×
See Comments down arrow

The old cane pole

01 Jun 2022 | News Roundup

According to National Geographic, the climate crisis is indeed everywhere including the ol’ fishing hole. If you are familiar with Boxcar Willie’s song “Winds of Yesterday”, or indeed with Boxcar Willie period, we do not expect you to fess up to having seen the world from a boxcar door. But NG gets into the spirit of his “children at the old swimmin' hole, and fishin' on the river with an old cane pole” with the news that casting a RAT or similar (a RAT being a Canadian “Roy Angus Thompson” fly famous among people among whom such things are famous) “has never been simply a pastime. Fishing is summer camp. It’s Saturday with your buddy or your daughter. For millions of people, fishing is a way to grasp the wriggling natural world in your hand. In many families, fishing is art passed down as heirloom, a tradition fashioned of wisdom and bound with 10-pound test line and a Palomar knot.” And now mean old climate change is crossbreeding the fish and it’s all over.

NG profiles a Montana fishing camp and “a fly-fishing guide and climate activist” and wouldn’t you enjoy finding out that’s who you’ve just booked 8 hours in a boat with. She says clients are catching more hybrid fish, something we’re struggling to place in the Book of Revelation. See “one of the gravest threats posed by climate change to fish is genetic: Introduced fish are mating with native cutthroat trout, a mixing that has been abetted by changing water flows. If left unchecked, this could wipe out the cutthroat population, devastating a cherished American fishery.”

You’re blaming introduced fish on climate change? Not, let’s see, the people who stupidly introduced them? And your trout being a mongrel is the end? Apparently so, given that when it comes to climate change, it’s all bad news: “Rainbow trout are roughly equivalent to factory-farmed chicken. When they breed with native cutthroat, they adulterate thousands of years of wild genetic wisdom.

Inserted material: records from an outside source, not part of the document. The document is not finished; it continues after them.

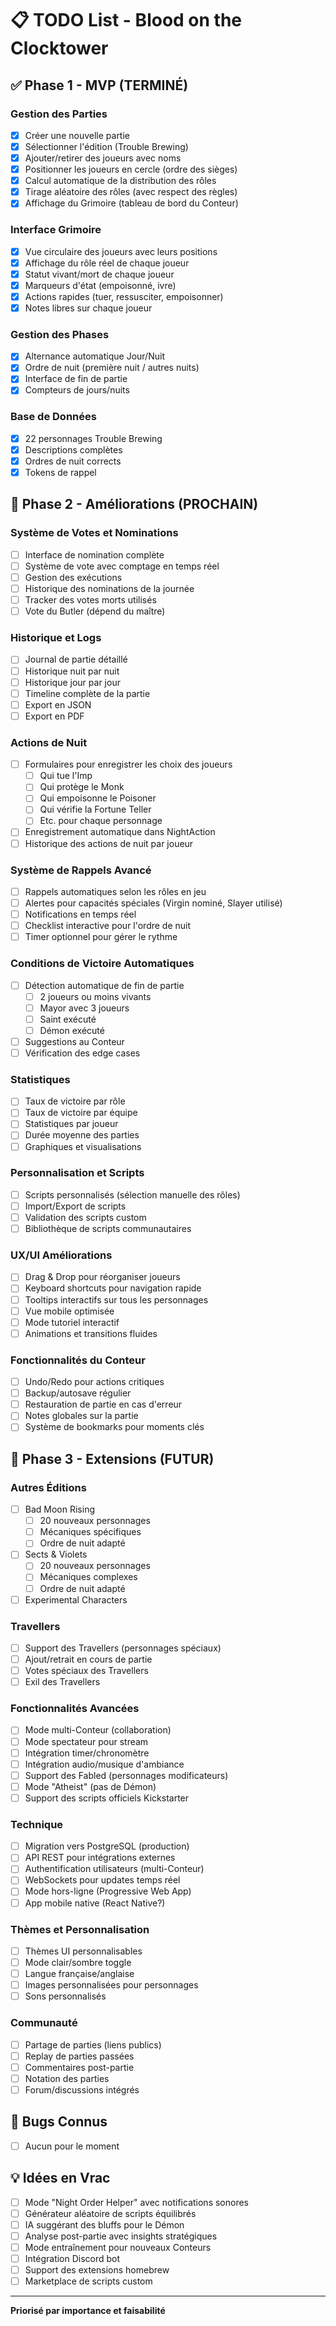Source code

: # 📋 TODO List - Blood on the Clocktower

## ✅ Phase 1 - MVP (TERMINÉ)

### Gestion des Parties
- [x] Créer une nouvelle partie
- [x] Sélectionner l'édition (Trouble Brewing)
- [x] Ajouter/retirer des joueurs avec noms
- [x] Positionner les joueurs en cercle (ordre des sièges)
- [x] Calcul automatique de la distribution des rôles
- [x] Tirage aléatoire des rôles (avec respect des règles)
- [x] Affichage du Grimoire (tableau de bord du Conteur)

### Interface Grimoire
- [x] Vue circulaire des joueurs avec leurs positions
- [x] Affichage du rôle réel de chaque joueur
- [x] Statut vivant/mort de chaque joueur
- [x] Marqueurs d'état (empoisonné, ivre)
- [x] Actions rapides (tuer, ressusciter, empoisonner)
- [x] Notes libres sur chaque joueur

### Gestion des Phases
- [x] Alternance automatique Jour/Nuit
- [x] Ordre de nuit (première nuit / autres nuits)
- [x] Interface de fin de partie
- [x] Compteurs de jours/nuits

### Base de Données
- [x] 22 personnages Trouble Brewing
- [x] Descriptions complètes
- [x] Ordres de nuit corrects
- [x] Tokens de rappel

## 🚧 Phase 2 - Améliorations (PROCHAIN)

### Système de Votes et Nominations
- [ ] Interface de nomination complète
- [ ] Système de vote avec comptage en temps réel
- [ ] Gestion des exécutions
- [ ] Historique des nominations de la journée
- [ ] Tracker des votes morts utilisés
- [ ] Vote du Butler (dépend du maître)

### Historique et Logs
- [ ] Journal de partie détaillé
- [ ] Historique nuit par nuit
- [ ] Historique jour par jour
- [ ] Timeline complète de la partie
- [ ] Export en JSON
- [ ] Export en PDF

### Actions de Nuit
- [ ] Formulaires pour enregistrer les choix des joueurs
  - [ ] Qui tue l'Imp
  - [ ] Qui protège le Monk
  - [ ] Qui empoisonne le Poisoner
  - [ ] Qui vérifie la Fortune Teller
  - [ ] Etc. pour chaque personnage
- [ ] Enregistrement automatique dans NightAction
- [ ] Historique des actions de nuit par joueur

### Système de Rappels Avancé
- [ ] Rappels automatiques selon les rôles en jeu
- [ ] Alertes pour capacités spéciales (Virgin nominé, Slayer utilisé)
- [ ] Notifications en temps réel
- [ ] Checklist interactive pour l'ordre de nuit
- [ ] Timer optionnel pour gérer le rythme

### Conditions de Victoire Automatiques
- [ ] Détection automatique de fin de partie
  - [ ] 2 joueurs ou moins vivants
  - [ ] Mayor avec 3 joueurs
  - [ ] Saint exécuté
  - [ ] Démon exécuté
- [ ] Suggestions au Conteur
- [ ] Vérification des edge cases

### Statistiques
- [ ] Taux de victoire par rôle
- [ ] Taux de victoire par équipe
- [ ] Statistiques par joueur
- [ ] Durée moyenne des parties
- [ ] Graphiques et visualisations

### Personnalisation et Scripts
- [ ] Scripts personnalisés (sélection manuelle des rôles)
- [ ] Import/Export de scripts
- [ ] Validation des scripts custom
- [ ] Bibliothèque de scripts communautaires

### UX/UI Améliorations
- [ ] Drag & Drop pour réorganiser joueurs
- [ ] Keyboard shortcuts pour navigation rapide
- [ ] Tooltips interactifs sur tous les personnages
- [ ] Vue mobile optimisée
- [ ] Mode tutoriel interactif
- [ ] Animations et transitions fluides

### Fonctionnalités du Conteur
- [ ] Undo/Redo pour actions critiques
- [ ] Backup/autosave régulier
- [ ] Restauration de partie en cas d'erreur
- [ ] Notes globales sur la partie
- [ ] Système de bookmarks pour moments clés

## 🔮 Phase 3 - Extensions (FUTUR)

### Autres Éditions
- [ ] Bad Moon Rising
  - [ ] 20 nouveaux personnages
  - [ ] Mécaniques spécifiques
  - [ ] Ordre de nuit adapté
- [ ] Sects & Violets
  - [ ] 20 nouveaux personnages
  - [ ] Mécaniques complexes
  - [ ] Ordre de nuit adapté
- [ ] Experimental Characters

### Travellers
- [ ] Support des Travellers (personnages spéciaux)
- [ ] Ajout/retrait en cours de partie
- [ ] Votes spéciaux des Travellers
- [ ] Exil des Travellers

### Fonctionnalités Avancées
- [ ] Mode multi-Conteur (collaboration)
- [ ] Mode spectateur pour stream
- [ ] Intégration timer/chronomètre
- [ ] Intégration audio/musique d'ambiance
- [ ] Support des Fabled (personnages modificateurs)
- [ ] Mode "Atheist" (pas de Démon)
- [ ] Support des scripts officiels Kickstarter

### Technique
- [ ] Migration vers PostgreSQL (production)
- [ ] API REST pour intégrations externes
- [ ] Authentification utilisateurs (multi-Conteur)
- [ ] WebSockets pour updates temps réel
- [ ] Mode hors-ligne (Progressive Web App)
- [ ] App mobile native (React Native?)

### Thèmes et Personnalisation
- [ ] Thèmes UI personnalisables
- [ ] Mode clair/sombre toggle
- [ ] Langue française/anglaise
- [ ] Images personnalisées pour personnages
- [ ] Sons personnalisés

### Communauté
- [ ] Partage de parties (liens publics)
- [ ] Replay de parties passées
- [ ] Commentaires post-partie
- [ ] Notation des parties
- [ ] Forum/discussions intégrés

## 🐛 Bugs Connus

- [ ] Aucun pour le moment

## 💡 Idées en Vrac

- [ ] Mode "Night Order Helper" avec notifications sonores
- [ ] Générateur aléatoire de scripts équilibrés
- [ ] IA suggérant des bluffs pour le Démon
- [ ] Analyse post-partie avec insights stratégiques
- [ ] Mode entraînement pour nouveaux Conteurs
- [ ] Intégration Discord bot
- [ ] Support des extensions homebrew
- [ ] Marketplace de scripts custom

---

**Priorisé par importance et faisabilité**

The mongrel fish aren’t as suited to their environment or as nimble at adapting to change.” Though the Darwinians in the audience will regard that one as self-correcting, since their ungainliness in adapting to change should wipe them out leaving just the genetically wildly wise cutthroats.

Except they’ll all die unless they don’t. Evidently “Worldwide… freshwater fish went extinct twice as fast as other vertebrates during the 20th century. In North America almost 40 percent of inland fish are imperiled, a 2008 survey found – at 700 species, nearly double the number from just 20 years earlier.” That wouldn’t have anything to do with our changes to the landscape would it? As a matter of fact it does.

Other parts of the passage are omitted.